Cybercriminalité: le fléau du broutage persiste en Côte d’Ivoire malgré les efforts de l’État

En Côte d’Ivoire, la cybercriminalité continue de faire des ravages, portée notamment par le phénomène du broutage, une forme d’escroquerie en ligne dans laquelle de jeunes individus, souvent en situation de précarité, abusent de la crédulité d’internautes à travers des stratagèmes sentimentaux ou professionnels.
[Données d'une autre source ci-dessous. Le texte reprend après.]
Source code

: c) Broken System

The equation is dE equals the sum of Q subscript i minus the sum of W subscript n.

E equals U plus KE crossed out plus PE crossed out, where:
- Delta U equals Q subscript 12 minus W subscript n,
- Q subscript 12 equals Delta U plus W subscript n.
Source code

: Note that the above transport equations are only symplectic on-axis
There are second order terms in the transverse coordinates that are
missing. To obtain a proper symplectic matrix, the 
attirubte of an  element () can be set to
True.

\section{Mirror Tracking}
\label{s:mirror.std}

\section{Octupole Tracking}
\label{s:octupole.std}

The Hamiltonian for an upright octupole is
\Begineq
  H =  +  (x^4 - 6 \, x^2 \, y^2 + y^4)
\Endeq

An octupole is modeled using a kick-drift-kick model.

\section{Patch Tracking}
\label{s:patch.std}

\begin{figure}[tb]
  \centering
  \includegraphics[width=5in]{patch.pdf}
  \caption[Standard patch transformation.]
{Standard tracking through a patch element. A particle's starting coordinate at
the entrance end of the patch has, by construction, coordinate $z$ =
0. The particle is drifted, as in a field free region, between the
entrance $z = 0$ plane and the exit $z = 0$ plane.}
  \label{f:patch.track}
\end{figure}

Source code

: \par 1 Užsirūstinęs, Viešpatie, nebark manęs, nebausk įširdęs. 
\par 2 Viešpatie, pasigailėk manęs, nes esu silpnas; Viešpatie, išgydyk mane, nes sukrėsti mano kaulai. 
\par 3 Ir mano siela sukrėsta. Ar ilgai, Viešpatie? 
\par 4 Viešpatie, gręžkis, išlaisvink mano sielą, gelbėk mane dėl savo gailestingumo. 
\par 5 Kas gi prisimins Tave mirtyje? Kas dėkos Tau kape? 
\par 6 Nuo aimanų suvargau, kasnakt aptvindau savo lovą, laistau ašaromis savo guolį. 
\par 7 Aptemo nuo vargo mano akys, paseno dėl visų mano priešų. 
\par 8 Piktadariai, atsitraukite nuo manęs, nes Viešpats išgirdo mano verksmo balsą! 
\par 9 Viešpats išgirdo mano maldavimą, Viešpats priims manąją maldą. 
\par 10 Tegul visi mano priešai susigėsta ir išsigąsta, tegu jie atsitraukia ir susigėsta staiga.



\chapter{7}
Si les chiffres récents révèlent une montée en flèche des cas enregistrés, les autorités ivoiriennes multiplient les initiatives pour contrer ce fléau numérique.

Plus de 12 000 cas enregistrés en 2024

Selon les derniers chiffres publiés par l’Agence nationale de la sécurité des systèmes d’information (ANSSI), la Côte d’Ivoire a enregistré 12 100 dossiers liés à la cybercriminalité pour la seule année 2024, contre 8 132 en 2023. Le broutage, souvent mis en œuvre via des profils fictifs sur les réseaux sociaux, représente une part importante de ces infractions.

Le préjudice financier global a toutefois enregistré une baisse notable : il s’élève à 6,9 milliards de francs CFA en 2024, contre 9,2 milliards un an plus tôt. Ce recul est perçu comme le résultat d’une meilleure efficacité des dispositifs de lutte.

Les quartiers ciblés et les profils des brouteurs

Abidjan et plusieurs villes de l’intérieur comme Daloa, Bouaké ou San Pedro sont particulièrement touchées. Les brouteurs opèrent depuis des cybercafés ou des téléphones mobiles, créant de faux profils de femmes séduisantes ou de diplomates, qu’ils utilisent pour amadouer leurs victimes, souvent basées en Europe ou en Amérique du Nord.

En juillet dernier, à Daloa, trois individus se faisant passer pour des agents de la société Qnet ont été arrêtés après avoir séquestré un ressortissant camerounais pour lui extorquer de l’argent. L’affaire, largement relayée par la presse locale, illustre la diversification des méthodes utilisées par ces réseaux.

L’État renforce son arsenal

Face à l’ampleur du phénomène, l’État ivoirien a progressivement structuré sa riposte. La création de l’ANSSI, fusionnant plusieurs entités de lutte contre la cyberfraude, s’est accompagnée d’un renforcement du cadre légal.

La loi 2013‑451 relative à la lutte contre la cybercriminalité, couplée à la loi sur la protection des données personnelles, a été adaptée en 2021 et 2023 pour alourdir les sanctions. Désormais, les auteurs de cyberfraude encourent jusqu’à 5 ans d’emprisonnement et de fortes amendes.

La Plateforme de Lutte Contre la Cybercriminalité (PLCC), rattachée à la police nationale, joue également un rôle central dans les investigations. En 2023, elle a permis la suppression de plus de 1 600 comptes frauduleux et 280 vidéos portant atteinte à la dignité humaine.

Sensibiliser et coopérer

Parallèlement aux opérations de répression, le gouvernement mise sur la prévention. Des campagnes d’information sont régulièrement menées dans les établissements scolaires, à l’université et dans les médias, pour décourager les jeunes attirés par l’argent facile.

Le pays s’appuie aussi sur une coopération internationale renforcée avec INTERPOL, les polices européenne et américaine, et des partenariats avec les géants du numérique comme Meta pour identifier et neutraliser les réseaux transnationaux.

Une lutte encore incomplète

Malgré les efforts engagés, les chiffres montrent que le broutage reste profondément enraciné dans certains milieux urbains, porté par le chômage des jeunes, l’accès massif à Internet, et la fascination pour une réussite rapide. La baisse des préjudices financiers pourrait toutefois être le signe que la stratégie actuelle commence à produire des effets.

À l’approche des échéances électorales de 2025, les autorités entendent maintenir la pression sur ces réseaux, dont certains sont soupçonnés de liens indirects avec des activités plus organisées. Le combat est encore long, mais les lignes bougent.